Lust Can Be Healthy, Supreme Court Agrees
Agreeing that lust can be healthy, the Supreme Court ruled today that a state’s anti-obscenity laws cannot ban something simply because it incites lust.
But by a 6-2 vote, the justices said a federal appeals court went too far in striking down a Washington state “moral nuisance” law in its entirety rather than just invalidating the section mentioning lust.
The Washington law labeled as obscene--and therefore not constitutionally protected--any material that “incites lasciviousness or lust.”
Writing for the high court, Justice Byron R. White said: “Unless there are countervailing considerations, the Washington law should have been invalidated only insofar as the word lust is to be understood as reaching protected materials.”
Back to 9th Circuit
The U.S. 9th Circuit Court of Appeals had invalidated the entire moral nuisance law. Today’s decision sent the case back to the appeals court with instructions to limit its ruling to the law’s use of the word lust.
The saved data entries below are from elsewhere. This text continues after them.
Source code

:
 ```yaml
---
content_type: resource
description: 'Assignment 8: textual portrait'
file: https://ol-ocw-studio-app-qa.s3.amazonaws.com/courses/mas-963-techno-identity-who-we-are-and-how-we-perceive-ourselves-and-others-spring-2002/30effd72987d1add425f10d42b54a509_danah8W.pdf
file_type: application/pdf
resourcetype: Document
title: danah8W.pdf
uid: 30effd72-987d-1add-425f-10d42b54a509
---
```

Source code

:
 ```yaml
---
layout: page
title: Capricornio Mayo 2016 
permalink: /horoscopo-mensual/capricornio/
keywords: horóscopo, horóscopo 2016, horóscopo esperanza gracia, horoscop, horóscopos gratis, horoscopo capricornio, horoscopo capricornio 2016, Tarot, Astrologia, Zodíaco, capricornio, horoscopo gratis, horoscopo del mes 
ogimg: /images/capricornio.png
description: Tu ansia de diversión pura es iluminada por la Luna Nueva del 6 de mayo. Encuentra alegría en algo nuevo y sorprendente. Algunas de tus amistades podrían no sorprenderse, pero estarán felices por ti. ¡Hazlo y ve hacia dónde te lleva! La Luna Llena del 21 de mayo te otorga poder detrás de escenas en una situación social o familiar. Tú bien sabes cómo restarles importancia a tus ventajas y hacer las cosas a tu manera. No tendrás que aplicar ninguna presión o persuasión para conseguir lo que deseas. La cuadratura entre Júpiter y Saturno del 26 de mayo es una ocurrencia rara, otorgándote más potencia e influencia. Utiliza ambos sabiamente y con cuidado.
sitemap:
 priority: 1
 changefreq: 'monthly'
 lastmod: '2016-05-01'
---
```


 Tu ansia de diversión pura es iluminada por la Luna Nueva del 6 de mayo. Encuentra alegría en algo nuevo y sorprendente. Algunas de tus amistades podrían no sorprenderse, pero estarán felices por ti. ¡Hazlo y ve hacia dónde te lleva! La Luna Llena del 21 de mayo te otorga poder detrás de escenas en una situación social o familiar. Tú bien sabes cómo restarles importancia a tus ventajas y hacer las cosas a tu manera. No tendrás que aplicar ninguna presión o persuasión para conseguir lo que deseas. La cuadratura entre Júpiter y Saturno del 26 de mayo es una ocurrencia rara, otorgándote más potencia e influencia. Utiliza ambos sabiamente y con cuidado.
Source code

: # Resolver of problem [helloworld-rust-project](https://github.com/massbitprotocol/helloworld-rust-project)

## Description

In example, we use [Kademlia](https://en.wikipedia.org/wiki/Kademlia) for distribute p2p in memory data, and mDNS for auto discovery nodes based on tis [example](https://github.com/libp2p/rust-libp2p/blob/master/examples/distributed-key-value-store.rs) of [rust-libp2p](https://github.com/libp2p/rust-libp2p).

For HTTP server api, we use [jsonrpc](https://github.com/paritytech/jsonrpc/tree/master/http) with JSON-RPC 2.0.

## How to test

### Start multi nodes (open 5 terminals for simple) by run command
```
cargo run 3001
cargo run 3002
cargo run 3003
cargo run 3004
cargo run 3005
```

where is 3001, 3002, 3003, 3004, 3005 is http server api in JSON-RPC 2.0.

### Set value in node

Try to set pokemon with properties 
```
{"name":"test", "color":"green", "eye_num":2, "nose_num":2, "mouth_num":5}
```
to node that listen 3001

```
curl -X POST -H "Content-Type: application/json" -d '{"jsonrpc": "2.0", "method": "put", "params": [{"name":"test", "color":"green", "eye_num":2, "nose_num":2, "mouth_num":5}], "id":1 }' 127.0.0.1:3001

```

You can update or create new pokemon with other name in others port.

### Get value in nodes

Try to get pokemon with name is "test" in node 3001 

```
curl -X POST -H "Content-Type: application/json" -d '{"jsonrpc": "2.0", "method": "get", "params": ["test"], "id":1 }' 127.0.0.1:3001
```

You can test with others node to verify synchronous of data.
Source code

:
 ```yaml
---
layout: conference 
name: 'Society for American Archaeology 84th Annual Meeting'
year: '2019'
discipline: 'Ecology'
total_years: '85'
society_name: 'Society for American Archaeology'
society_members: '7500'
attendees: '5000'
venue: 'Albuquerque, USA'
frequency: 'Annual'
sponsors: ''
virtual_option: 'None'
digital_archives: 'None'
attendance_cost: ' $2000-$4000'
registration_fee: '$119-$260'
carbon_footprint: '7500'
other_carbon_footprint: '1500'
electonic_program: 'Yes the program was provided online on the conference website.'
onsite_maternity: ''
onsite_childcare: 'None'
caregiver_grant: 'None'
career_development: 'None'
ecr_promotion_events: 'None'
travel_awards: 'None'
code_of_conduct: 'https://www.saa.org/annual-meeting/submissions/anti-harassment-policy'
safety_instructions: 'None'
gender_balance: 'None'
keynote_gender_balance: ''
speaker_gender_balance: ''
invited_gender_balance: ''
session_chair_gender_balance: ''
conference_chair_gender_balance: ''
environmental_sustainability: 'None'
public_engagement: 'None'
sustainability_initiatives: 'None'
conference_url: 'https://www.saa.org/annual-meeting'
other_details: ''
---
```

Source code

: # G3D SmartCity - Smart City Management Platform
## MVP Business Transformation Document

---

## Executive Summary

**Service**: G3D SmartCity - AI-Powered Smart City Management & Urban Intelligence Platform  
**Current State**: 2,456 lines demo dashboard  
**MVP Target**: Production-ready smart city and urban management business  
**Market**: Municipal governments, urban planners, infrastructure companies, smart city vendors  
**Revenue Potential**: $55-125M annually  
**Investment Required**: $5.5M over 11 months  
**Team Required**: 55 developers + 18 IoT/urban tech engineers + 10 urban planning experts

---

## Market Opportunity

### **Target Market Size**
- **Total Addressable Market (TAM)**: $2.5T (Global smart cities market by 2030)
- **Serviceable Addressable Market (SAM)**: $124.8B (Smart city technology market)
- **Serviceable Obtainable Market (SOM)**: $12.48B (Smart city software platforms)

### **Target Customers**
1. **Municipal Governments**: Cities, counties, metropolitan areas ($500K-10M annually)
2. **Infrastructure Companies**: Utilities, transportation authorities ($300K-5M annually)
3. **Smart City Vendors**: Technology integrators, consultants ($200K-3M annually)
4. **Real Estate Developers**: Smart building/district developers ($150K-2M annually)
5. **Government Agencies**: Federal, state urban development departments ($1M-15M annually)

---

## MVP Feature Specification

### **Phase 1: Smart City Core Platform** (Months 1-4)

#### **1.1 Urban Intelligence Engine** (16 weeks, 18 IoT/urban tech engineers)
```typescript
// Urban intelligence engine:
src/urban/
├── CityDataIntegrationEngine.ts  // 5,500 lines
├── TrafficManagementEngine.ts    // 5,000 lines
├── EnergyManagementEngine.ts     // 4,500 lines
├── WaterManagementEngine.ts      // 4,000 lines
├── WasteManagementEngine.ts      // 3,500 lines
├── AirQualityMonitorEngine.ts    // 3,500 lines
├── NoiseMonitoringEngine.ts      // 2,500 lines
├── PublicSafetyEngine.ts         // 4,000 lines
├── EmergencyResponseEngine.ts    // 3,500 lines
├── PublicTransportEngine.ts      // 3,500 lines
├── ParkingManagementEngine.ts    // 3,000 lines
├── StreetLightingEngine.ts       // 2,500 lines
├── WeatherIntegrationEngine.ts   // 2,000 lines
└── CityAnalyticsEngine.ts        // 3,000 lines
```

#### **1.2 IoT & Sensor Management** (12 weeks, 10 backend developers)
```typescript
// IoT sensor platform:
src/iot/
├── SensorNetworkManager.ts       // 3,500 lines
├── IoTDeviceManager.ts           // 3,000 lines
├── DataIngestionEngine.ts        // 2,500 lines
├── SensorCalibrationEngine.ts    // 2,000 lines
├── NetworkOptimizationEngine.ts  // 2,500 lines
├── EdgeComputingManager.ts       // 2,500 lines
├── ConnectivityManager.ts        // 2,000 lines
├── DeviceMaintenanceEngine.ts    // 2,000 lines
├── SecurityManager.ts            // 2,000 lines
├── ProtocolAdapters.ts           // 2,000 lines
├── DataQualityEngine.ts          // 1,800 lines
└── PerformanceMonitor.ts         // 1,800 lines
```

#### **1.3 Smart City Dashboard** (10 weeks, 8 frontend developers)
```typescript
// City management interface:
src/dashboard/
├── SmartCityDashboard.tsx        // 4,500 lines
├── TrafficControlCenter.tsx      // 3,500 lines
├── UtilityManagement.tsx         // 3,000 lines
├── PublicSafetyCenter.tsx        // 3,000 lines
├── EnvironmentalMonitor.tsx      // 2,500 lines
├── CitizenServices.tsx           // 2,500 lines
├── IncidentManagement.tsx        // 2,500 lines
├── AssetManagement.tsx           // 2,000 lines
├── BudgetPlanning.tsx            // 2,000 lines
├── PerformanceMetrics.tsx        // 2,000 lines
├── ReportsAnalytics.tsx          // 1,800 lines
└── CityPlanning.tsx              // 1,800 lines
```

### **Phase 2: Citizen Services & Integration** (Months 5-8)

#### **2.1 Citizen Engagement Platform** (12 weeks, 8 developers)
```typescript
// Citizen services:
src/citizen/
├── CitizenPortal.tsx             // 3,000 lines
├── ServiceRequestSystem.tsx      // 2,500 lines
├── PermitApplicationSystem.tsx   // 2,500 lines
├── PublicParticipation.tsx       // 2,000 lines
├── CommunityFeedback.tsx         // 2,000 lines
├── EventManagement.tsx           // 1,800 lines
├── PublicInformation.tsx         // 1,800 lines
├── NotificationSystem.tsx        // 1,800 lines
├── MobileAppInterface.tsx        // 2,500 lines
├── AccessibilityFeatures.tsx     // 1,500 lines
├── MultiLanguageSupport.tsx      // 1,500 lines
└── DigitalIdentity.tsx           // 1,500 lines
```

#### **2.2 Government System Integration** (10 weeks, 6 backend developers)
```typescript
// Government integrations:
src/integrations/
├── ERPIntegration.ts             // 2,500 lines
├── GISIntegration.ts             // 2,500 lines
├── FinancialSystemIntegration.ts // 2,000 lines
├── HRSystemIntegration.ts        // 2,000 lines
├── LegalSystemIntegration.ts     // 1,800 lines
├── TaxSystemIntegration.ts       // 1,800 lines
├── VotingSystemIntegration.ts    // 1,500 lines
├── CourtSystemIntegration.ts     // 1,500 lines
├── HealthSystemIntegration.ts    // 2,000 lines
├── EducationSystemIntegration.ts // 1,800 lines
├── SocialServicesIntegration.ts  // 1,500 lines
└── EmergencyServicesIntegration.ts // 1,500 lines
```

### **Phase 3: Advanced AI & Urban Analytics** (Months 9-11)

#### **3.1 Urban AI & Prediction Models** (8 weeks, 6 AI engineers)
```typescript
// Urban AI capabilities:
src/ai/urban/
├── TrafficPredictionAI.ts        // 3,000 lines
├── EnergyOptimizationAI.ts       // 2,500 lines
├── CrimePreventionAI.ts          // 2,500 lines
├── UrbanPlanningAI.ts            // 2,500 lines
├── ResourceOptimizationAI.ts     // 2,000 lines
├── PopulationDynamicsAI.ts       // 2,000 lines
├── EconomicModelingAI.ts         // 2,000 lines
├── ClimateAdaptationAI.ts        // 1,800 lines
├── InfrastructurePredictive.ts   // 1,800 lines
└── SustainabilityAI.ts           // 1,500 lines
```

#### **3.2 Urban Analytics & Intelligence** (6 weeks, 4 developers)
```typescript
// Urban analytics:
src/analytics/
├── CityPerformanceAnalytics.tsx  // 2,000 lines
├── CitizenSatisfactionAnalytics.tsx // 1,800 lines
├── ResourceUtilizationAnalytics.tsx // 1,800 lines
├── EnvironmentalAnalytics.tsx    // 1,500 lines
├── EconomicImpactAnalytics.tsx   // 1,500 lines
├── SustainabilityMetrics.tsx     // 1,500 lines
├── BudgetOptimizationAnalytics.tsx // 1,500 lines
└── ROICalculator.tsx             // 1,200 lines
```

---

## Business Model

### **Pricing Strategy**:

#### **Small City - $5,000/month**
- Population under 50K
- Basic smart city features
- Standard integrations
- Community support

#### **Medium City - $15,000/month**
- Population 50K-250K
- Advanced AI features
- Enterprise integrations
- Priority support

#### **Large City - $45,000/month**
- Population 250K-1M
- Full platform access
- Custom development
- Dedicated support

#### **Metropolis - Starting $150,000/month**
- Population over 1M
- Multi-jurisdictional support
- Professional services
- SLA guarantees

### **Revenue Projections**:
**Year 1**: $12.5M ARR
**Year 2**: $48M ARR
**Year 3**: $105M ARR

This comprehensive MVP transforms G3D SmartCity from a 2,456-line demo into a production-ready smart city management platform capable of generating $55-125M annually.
In striking down the law, the appeals court had said it was too broad and could be used to suppress non-obscene material.
White said past Supreme Court decisions on obscenity were not intended to characterize as obscene “material that provoked only normal, healthy sexual desires.”
“We do not differ with that view,” White said.
Pornographers, legitimate publishers, librarian groups and the American Civil Liberties Union had challenged the 1982 law successfully in the 9th Circuit Court.
Called ‘Most Punitive’
Arguing the case before the high court last February, lawyer John Weston of Los Angeles, who represented the coalition of challengers to the law, called it “the most punitive anti-obscenity statute in the history of the United States.”
Material that is deemed to be obscene is not given constitutional protection as are other forms of speech or expression.
The Supreme Court’s last major attempt to define what is obscene came in 1973, when Chief Justice Warren E. Burger wrote that material is obscene if:
--The average person using contemporary local community standards finds that it appeals to prurient interests.
--And it depicts in a patently offensive way sexual acts specifically defined by an applicable state law.
--And taken as a whole, the material lacks serious literary, artistic, political or scientific value.
The 1973 ruling defined prurient as a morbid or depraved interest in sex, nudity or excretion.
The 1982 law passed by the Washington Legislature defined prurient as anything that incites lust.
In saying the appeals court went too far in striking down the entire law, White said, “A federal court should not extend its invalidation of a statute further than necessary to dispose of the case before it.”
“It is quite evident that the remainder of the statute retains its effectiveness as a regulation of obscenity,” White said.